— Task to complete —
In the material below, identify each line bearing the word "dados". Reproduce those lines.

— Stored data —
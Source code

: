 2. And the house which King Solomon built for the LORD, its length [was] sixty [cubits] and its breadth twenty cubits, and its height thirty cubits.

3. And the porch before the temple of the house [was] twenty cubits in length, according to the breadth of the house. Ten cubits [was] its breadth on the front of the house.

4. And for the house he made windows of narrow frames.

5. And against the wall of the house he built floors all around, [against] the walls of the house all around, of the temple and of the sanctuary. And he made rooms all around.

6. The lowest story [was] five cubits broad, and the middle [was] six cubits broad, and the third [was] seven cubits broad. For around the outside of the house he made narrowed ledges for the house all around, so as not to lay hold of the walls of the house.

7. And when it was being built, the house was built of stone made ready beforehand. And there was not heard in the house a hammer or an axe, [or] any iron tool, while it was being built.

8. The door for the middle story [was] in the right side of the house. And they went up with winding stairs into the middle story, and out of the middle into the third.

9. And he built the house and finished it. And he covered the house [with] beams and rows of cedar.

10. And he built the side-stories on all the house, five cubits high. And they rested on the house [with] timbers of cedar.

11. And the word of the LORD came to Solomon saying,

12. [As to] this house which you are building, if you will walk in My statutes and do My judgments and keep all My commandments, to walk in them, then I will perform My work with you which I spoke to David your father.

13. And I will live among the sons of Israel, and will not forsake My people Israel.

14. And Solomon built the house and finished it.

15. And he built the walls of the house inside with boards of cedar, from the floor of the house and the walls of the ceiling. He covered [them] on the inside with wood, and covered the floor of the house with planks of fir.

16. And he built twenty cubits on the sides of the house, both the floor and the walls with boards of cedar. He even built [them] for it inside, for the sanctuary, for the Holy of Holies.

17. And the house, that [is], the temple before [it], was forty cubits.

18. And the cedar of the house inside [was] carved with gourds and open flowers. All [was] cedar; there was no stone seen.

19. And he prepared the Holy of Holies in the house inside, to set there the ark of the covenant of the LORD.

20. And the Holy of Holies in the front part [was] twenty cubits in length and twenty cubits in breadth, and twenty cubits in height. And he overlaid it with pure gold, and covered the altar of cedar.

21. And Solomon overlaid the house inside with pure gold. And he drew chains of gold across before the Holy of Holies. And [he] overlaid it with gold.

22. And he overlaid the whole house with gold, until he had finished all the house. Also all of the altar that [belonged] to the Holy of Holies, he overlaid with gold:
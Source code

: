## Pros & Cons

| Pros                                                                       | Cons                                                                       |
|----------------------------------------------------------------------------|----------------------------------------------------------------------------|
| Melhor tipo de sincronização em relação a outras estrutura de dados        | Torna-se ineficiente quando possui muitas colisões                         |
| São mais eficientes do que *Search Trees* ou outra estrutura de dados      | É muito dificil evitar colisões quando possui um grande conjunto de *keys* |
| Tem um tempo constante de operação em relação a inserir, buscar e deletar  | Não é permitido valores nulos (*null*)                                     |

— Task solution —
| Melhor tipo de sincronização em relação a outras estrutura de dados        | Torna-se ineficiente quando possui muitas colisões                         |
| São mais eficientes do que *Search Trees* ou outra estrutura de dados      | É muito dificil evitar colisões quando possui um grande conjunto de *keys* |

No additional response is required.